* [Required action]:
State how many lines in the records below include the word "browser". Give nothing but that number.

-------- Exercise data --------

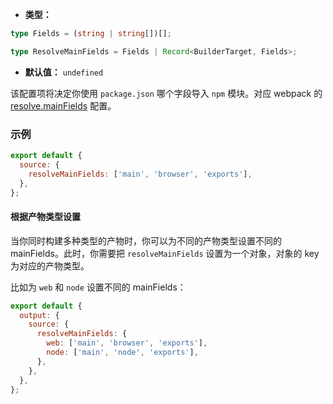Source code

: - **类型：**

```ts
type Fields = (string | string[])[];

type ResolveMainFields = Fields | Record<BuilderTarget, Fields>;
```

- **默认值：** `undefined`

该配置项将决定你使用 `package.json` 哪个字段导入 `npm` 模块。对应 webpack 的 [resolve.mainFields](https://webpack.js.org/configuration/resolve/#resolvemainfields) 配置。

### 示例

```js
export default {
  source: {
    resolveMainFields: ['main', 'browser', 'exports'],
  },
};
```

#### 根据产物类型设置

当你同时构建多种类型的产物时，你可以为不同的产物类型设置不同的 mainFields。此时，你需要把 `resolveMainFields` 设置为一个对象，对象的 key 为对应的产物类型。

比如为 `web` 和 `node` 设置不同的 mainFields：

```js
export default {
  output: {
    source: {
      resolveMainFields: {
        web: ['main', 'browser', 'exports'],
        node: ['main', 'node', 'exports'],
      },
    },
  },
};
```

--------

* [Result of this exercise]:
2